# Norway goat cheese fire closes tunnel



## CHamilton (Sep 24, 2014)

Norway goat cheese fire closes tunnel




> Brunost has a high concentration of fat and sugar
> A road tunnel in Norway has been closed - by a lorry-load of burning cheese.
> About 27 tonnes of caramelised brown goat cheese - a delicacy known as Brunost - caught light as it was being driven through the Brattli Tunnel at Tysfjord, northern Norway, last week.
> 
> ...


----------



## Bob Dylan (Sep 24, 2014)

Are you sure this wasn't in " The Onion" Charlie? Its too early for an April Fool joke!


----------



## NW cannonball (Sep 25, 2014)

Brunost, gjetost, gammelost. Those Norge place goat cheeses are always subject of humor.

Had to eat some of them in my youth. Never again. For a while kept some gummelost (old cheese) triple wrapped in plastic, foil, glass jar -- just to offer to unwelcome visitors  to make them leave.

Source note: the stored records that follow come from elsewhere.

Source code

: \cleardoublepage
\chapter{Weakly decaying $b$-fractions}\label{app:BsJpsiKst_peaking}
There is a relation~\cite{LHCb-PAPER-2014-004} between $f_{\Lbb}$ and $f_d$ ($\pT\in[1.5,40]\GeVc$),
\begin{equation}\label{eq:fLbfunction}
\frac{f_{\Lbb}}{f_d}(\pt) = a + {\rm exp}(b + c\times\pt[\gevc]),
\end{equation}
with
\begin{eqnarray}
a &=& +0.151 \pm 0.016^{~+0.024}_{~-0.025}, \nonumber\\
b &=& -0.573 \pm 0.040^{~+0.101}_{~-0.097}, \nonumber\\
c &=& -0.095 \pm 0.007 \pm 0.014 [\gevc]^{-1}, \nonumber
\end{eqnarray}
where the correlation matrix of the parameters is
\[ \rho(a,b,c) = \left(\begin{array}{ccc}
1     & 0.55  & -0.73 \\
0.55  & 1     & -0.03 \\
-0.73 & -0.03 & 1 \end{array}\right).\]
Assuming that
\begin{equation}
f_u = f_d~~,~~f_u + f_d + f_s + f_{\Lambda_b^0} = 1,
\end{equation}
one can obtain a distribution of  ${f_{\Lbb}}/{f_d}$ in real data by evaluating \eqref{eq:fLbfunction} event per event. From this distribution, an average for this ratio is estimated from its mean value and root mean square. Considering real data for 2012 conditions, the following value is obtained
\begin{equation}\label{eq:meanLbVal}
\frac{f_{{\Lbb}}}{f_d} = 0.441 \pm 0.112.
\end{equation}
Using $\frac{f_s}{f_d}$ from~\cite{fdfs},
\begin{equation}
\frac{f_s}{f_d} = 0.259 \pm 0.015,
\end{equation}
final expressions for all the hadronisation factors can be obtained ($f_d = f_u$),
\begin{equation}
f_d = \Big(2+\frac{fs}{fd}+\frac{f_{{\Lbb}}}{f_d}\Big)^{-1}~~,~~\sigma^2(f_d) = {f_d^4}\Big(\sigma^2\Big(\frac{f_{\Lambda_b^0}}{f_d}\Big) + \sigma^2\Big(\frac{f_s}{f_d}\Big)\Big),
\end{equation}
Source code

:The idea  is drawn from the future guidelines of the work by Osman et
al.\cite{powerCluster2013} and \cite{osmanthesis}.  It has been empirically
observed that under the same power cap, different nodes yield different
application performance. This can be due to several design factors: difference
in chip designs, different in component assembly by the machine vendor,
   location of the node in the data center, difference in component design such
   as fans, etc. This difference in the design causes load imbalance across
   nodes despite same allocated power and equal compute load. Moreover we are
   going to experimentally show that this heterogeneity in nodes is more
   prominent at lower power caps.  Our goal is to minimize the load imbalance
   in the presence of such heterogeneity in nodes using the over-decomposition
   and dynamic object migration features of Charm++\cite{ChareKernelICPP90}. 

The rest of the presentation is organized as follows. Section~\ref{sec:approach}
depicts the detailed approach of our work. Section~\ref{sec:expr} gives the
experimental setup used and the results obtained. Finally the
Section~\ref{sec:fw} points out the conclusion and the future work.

Suppose every culture (he he he) has some totally disgusting foods, sometimes those things catch fire.

Good riddance.


----------



## Green Maned Lion (Sep 27, 2014)

You kidding? Lutefisk is disgusting. Goat cheese is delicious.


----------



## NW cannonball (Sep 28, 2014)

Green Maned Lion said:


> You kidding? Lutefisk is disgusting. Goat cheese is delicious.


Sorry, tend to disagree. More or less.

Lutefisk is NOT disgusting. Not for me. And my wife and kids.

Surstrommung -- foaming fermented stinking fish -- could and does offend me.

Love goat cheese (some kinds) - but Gammelost - was what my granny liked and stunk like -- can't say.

Think there was a "washed-rind" cheese somewhere -- "washed" means washed with the family's dirty socks.

If there is a "washed-rind" gammelost --

That cheese stinks amazingly.

Sorry, juvenile cheese trauma -- I can say no more.


----------